Gli immensi incendi in atto nella foresta amazzonica in Brasile riportano alla ribalta la questione ambientale. Lo scorso anno sono stati assassinati più di 160 difensori dell'Ambiente nel mondo, almeno 164, secondo l'ultimo rapporto dell'osservatorio della Ong Global Witness. Tradotto in altri termini, ogni settimana più di tre persone sono state uccise a causa del loro impegno a difesa dell'ambiente e della loro terra. Più della metà degli assassinii sono avvenuti in America Latina, sebbene al primo posto figurino le Filippine, dove sono state registrate ben 30 uccisioni legate alla difesa dell'ambiente.

A seguire, la Colombia con 24 e l'India con 23.

In Guatemala, tuttavia, l'incremento è stato impressionante, passando dai 3 del 2017 ai 16 dell'anno successivo. Il piccolo Paese del centro America sembra così scoprirsi il più pericoloso del mondo per gli ecologisti e non si rilevano segni di miglioramento per l'anno in divenire. Proprio a fine luglio scorso, infatti, il leader comunitario del Codeca (Comité de Desarrollo Campesino de Guatemale), Jorge Juc Cucul, all'età di 77 anni, è stato assassinato. Da sempre impegnato a contrastare i disastri ambientali della propria terra, l'attivista guatemalteco è stato ucciso nel dipartimento di Izabal, dopo che altri sette suoi compagni di battaglia avevano subito la stessa sorte, due dei quali il 5 luglio scorso, Isidro Pérez y Pérez di 85 anni e Melesio Ramìrez di 70.

L'eccidio conclamato delle comunità indigene della foresta amazzonica

La strenua resistenza delle comunità indigene dell'Amazzonia sarà forse ricordata come un assassinio nei libri di storia. Questi popoli stanno bruciando assieme alla foresta. Se non è un colpo di pistola o di machete, saranno i fumi degli incendi, saranno le sostanze tossiche delle loro acque a dar loro il colpo di grazia.

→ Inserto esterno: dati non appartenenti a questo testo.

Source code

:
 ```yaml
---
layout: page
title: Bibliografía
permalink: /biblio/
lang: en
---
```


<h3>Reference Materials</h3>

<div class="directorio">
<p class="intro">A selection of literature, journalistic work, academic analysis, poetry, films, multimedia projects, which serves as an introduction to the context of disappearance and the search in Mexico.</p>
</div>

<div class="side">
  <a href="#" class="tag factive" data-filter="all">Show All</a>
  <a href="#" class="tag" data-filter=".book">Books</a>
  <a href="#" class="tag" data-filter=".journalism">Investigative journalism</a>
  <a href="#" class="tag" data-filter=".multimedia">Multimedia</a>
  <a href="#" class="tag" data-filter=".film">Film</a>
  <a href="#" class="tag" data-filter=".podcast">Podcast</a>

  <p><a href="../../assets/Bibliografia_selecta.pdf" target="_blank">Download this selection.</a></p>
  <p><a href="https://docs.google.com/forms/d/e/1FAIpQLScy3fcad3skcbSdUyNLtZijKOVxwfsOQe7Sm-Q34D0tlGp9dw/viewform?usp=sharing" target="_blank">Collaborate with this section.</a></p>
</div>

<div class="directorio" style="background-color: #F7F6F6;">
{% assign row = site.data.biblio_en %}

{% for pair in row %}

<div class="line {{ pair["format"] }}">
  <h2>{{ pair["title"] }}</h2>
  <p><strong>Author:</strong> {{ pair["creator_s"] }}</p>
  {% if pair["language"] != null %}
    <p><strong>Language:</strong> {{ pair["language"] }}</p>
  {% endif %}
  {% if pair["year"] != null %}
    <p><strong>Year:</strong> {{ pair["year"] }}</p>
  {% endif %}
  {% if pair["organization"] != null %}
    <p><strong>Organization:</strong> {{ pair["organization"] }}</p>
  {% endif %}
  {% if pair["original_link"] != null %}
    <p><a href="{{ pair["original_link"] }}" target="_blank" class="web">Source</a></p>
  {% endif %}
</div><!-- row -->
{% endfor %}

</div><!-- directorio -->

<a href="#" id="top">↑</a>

E' successo a fine luglio scorso. Una cinquantina di minatori clandestini, i cosiddetti garimpeiros, armati di fucili automatici, minacciavano di massacrare gli indigeni Wayapi in un territorio presumibilmente pieno d'oro. Dopo giorni di tensione e a seguito delle richieste di aiuto lanciate dalla comunità indigena, la polizia federale è stata mobilitata per eseguire un'operazione sul territorio indigeno e svelare i presunti crimini.

Nel frattempo, il Presidente brasiliano Bolsonaro ha dichiarato di voler 'legalizzare' la ricerca d'oro in queste riserve e prende così sempre più forma il sospetto che sia stato proprio lui a concedere permessi per attività illegali di disboscamento, coltivazione ed estrazione. Il garimpeiro è chiunque vada in mezzo alla foresta alla ricerca di oro. Un ampio servizio fotografico, nonché una grande impresa umana, è stato compiuto dal fotografo Sebastiao Salgado per testimoniare le tragiche vicende delle miniere d'oro in Brasile. Una volta trovato, dall'oro vanno estratte tutte le componenti minerali. A tal fine, servono molte sostanze tossiche all'ambiente, tra cui il mercurio che va a contaminare le acque che bagnano le comunità indigene.

Si decreta così l'assassinio silenzioso di queste comunità.

La domanda cruciale è se la legislazione brasiliana stia cambiando davvero

Non è facile cambiare la legislazione, poiché è la stessa Costituzione brasiliana che si pone a chiare lettere a difesa della foresta amazzonica. Tuttavia, spesso la Costituzione non basta. Nel frattempo, la resistenza indigena continua e il web si è unito in suo favore in un abbraccio più o meno utile ai loro fini e sotto l'egida dell'hashtag #PrayforAmazonas. Come disse una volta Salvador Allende: "Vale la pena morire per le cose senza le quali non vale la pena vivere".